How surely gravity’s law
strong as an ocean current
takes hold of even the smallest thing
and pulls it toward the heart of the world.
Each thing—
each stone, blossom, child—
is held in place
Only we, in our arrogance
push out beyond what we each belong to
for some empty freedom.
If we surrender
to earth’s intelligence
we could rise up rooted, like trees.
Instead we entangle ourselves
in knots of our own making
and struggle, lonely and confused.
So, like children, we begin again
to learn from the things
because they are in God’s heart
they have never left him.
This is what the things can teach us
to fall
patiently to trust our heaviness
Even a bird has to do that
before he can fly.

~Rilke

(Rilke’s Book of Hours: Love Poems to God,
translated by Anita Barrows and Joanna Macy)

Wednesday, February 3, 2010

Addendum

In trying to sort through the now vast array of information I've gathered about the color orange and its symbolic extensions, I neglected a few things in my last post, such as returning to the discussion of Eryl's orange wind tunnel.  I actually forgot about it completely until yesterday morning, when it floated back into my head in that half-awake state before I got out of bed.  What I wanted to say is that the associations of both Svadhisthana and Yesod with the Moon and by extension dreams, and also with the birth canal seem very much in accord with the wind tunnel image.  Eryl experienced this when she was in a dream-state induced by morphine, and was in the hospital experiencing what I can only imagine must have been a death/rebirth sort of ordeal.  (Please correct me if I'm wrong, Eryl.)

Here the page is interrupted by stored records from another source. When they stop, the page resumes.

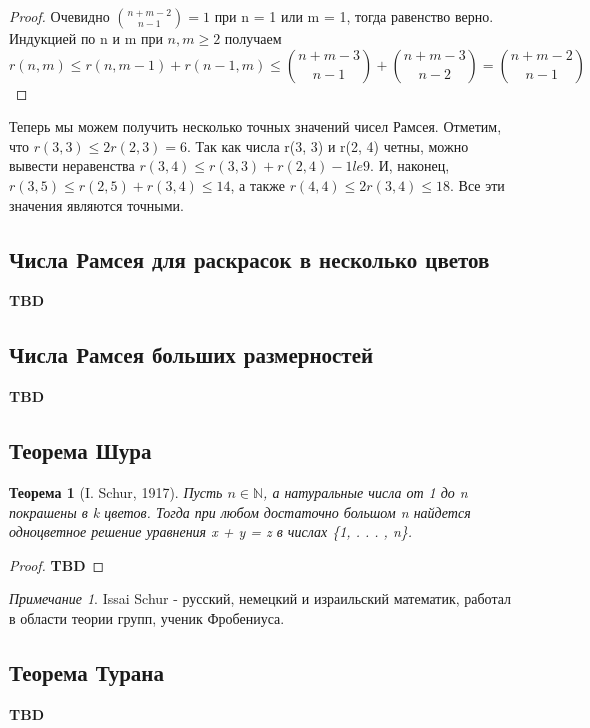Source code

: \documentclass{article}
\renewcommand{\le}{\leqslant}
\renewcommand{\ge}{\geqslant}
\newtheorem{theorem}{Теорема}
\theoremstyle{definition}
\theoremstyle{remark}
\newtheorem*{remark}{Примечание}
\begin{document}
\begin{proof}
    Очевидно $\binom{n+m-2}{n-1} = 1$ при n = 1 или m = 1, тогда равенство верно. Индукцией по n и m при $n, m \ge 2$ получаем
    $$
    r(n, m) \le r(n, m - 1) + r(n - 1, m) \le  \binom{n+m-3}{n-1} + \binom{n+m-3}{n-2} = \binom{n+m-2}{n-1}
    $$
\end{proof}

Теперь мы можем получить несколько точных значений чисел Рамсея. Отметим, что
$r(3, 3) \le 2r(2, 3) = 6$. Так как числа r(3, 3) и r(2, 4) четны, можно вывести неравенства $r(3, 4) \le r(3, 3) + r(2, 4) - 1 le 9$. И, наконец, $r(3, 5) \le
r(2, 5) + r(3, 4) \le 14$, а также $r(4, 4) \le 2r(3, 4) \le 18$. Все эти значения
являются точными.

\subsection{Числа Рамсея для раскрасок в несколько цветов}
    \textbf{TBD}

\subsection{Числа Рамсея больших размерностей}
    \textbf{TBD}

\subsection{Теорема Шура}

\begin{theorem} [I. Schur, 1917]
    Пусть $n \in \mathbb{N}$, а натуральные числа от
1 до n покрашены в k цветов. Тогда при любом достаточно большом n
найдется одноцветное решение уравнения x + y = z в числах \{1, . . . , n\}.
\end{theorem}

\begin{proof}
    \textbf{TBD}
\end{proof}

\begin{remark}
   Issai Schur - русский, немецкий и израильский математик, работал в области теории групп, ученик Фробениуса.
\end{remark}


\subsection{Теорема Турана}

\textbf{TBD}
\end{document}
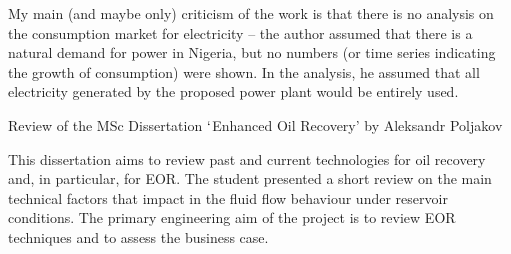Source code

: \documentclass[14pt,twoside]{report}
\begin{document}
My main (and maybe only) criticism of the work is that there is no analysis on the consumption market for electricity -- the author assumed that there is a natural demand for power in Nigeria, but no numbers (or time series indicating the growth of consumption) were shown. In the analysis, he assumed that all electricity generated by the proposed power plant would be entirely used. 

\clearpage




\bigskip

\begin{center}
{\Large Review of the MSc Dissertation $\lq$Enhanced Oil Recovery' by Aleksandr Poljakov}
\end{center}

\medskip

This dissertation aims to review past and current technologies for oil recovery and, in particular, for EOR. The student presented a short review on the main technical factors that impact in the fluid flow behaviour under reservoir conditions. The primary engineering aim of the project is to review EOR techniques and to assess the business case.
\end{document}
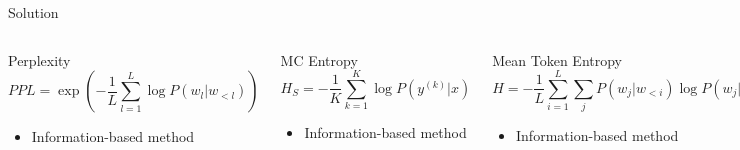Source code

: \documentclass{beamer}
\begin{document}
\begin{frame}{Solution}
\begin{columns}[T]
\begin{block}{Perplexity}
\footnotesize
\begin{equation*}
PPL = \exp\left(-\frac{1}{L}\sum_{l=1}^L \log P(w_l|w_{<l})\right)
\end{equation*}
\vspace{-3mm}
\begin{itemize}
\item Information-based method
\end{itemize}
\end{block}

\begin{block}{MC Entropy}
\footnotesize
\begin{equation*}
H_S = -\frac{1}{K}\sum_{k=1}^K \log P(y^{(k)}|x)
\end{equation*}
\vspace{-3mm}
\begin{itemize}
\item Information-based method
\end{itemize}
\end{block}

\begin{block}{Mean Token Entropy}
\footnotesize
\begin{equation*}
H = -\frac{1}{L}\sum_{i=1}^L \sum_j P(w_j|w_{<i})\log P(w_j|w_{<i})
\end{equation*}
\vspace{-3mm}
\begin{itemize}
\item Information-based method
\end{itemize}
\end{block}

\begin{block}{Mahalanobis distance}
\footnotesize
\begin{equation*}
MD = \sqrt{(h-\mu)^T\Sigma^{-1}(h-\mu)}
\end{equation*}
\vspace{-3mm}
\begin{itemize}
\item Dencity-based method
\item  Method fits a Gaussian centered at the training data centroid µ with an empirical covariance $\Sigma$ matrix 
\end{itemize}
\end{block}
\end{columns}

\end{frame}
\end{document}
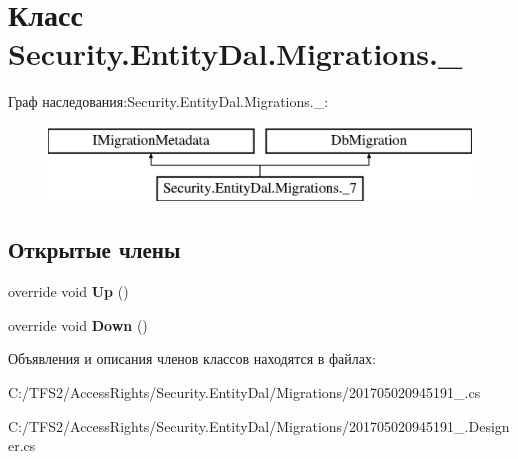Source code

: \hypertarget{class_security_1_1_entity_dal_1_1_migrations_1_1__7}{}\section{Класс Security.\+Entity\+Dal.\+Migrations.\+\_}
\label{class_security_1_1_entity_dal_1_1_migrations_1_1__7}
Граф наследования\+:Security.\+Entity\+Dal.\+Migrations.\+\_\+:\begin{figure}[H]
\begin{center}
\leavevmode
\includegraphics[height=2.000000cm]{d3/d48/class_security_1_1_entity_dal_1_1_migrations_1_1__7}
\end{center}
\end{figure}
\subsection*{Открытые члены}
\begin{DoxyCompactItemize}
\item 
\mbox{\label{class_security_1_1_entity_dal_1_1_migrations_1_1__7_a6b5b7ed99af408c8ba179320dbb5f6d0}} 
override void {\bfseries Up} ()
\item 
\mbox{\label{class_security_1_1_entity_dal_1_1_migrations_1_1__7_a32e3d469b358b3fc84a2aa7e601e4923}} 
override void {\bfseries Down} ()
\end{DoxyCompactItemize}


Объявления и описания членов классов находятся в файлах\+:\begin{DoxyCompactItemize}
\item 
C\+:/\+T\+F\+S2/\+Access\+Rights/\+Security.\+Entity\+Dal/\+Migrations/201705020945191\+\_.\+cs\item 
C\+:/\+T\+F\+S2/\+Access\+Rights/\+Security.\+Entity\+Dal/\+Migrations/201705020945191\+\_.\+Designer.\+cs\end{DoxyCompactItemize}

I also wanted to give credit to the other bloggers who brought the color orange into my sphere. (Aside:  I find it amusing that Blogger's grammar-checker underlines the word "blogger" as being a non-word.)  There are more than just the ones mentioned here, but these are the most noteworthy. 

One of the more amusing orange-related posts came from Kat, at The Bobwhites, and was titled Oh Noes! The Dreaded Orange Spot.  Kat had been venturing into soapmaking, and this post was about "DOS" - which is what soapmakers actually call it - and it is something mysterious that happens when your soap doesn't quite come together as it should.  Somehow, Kat and I ended up in a conversation about a children's book we would write together about a young bar of soap that has to battle with Spot, the Dreaded Orange Dragon.  Proof positive that orange is the color of silliness.  As well as soap disease, apparently.

And finally, I would be remiss if I did not also mention the lovely Jenny Stevning, who frequently uses orange in her WONDERFUL artwork, which is often achingly vibrant and moving.  Visiting her blog has been a regular source of joy and inspiration for me.

There is just so much goodness in this orange blogosphere of ours, no?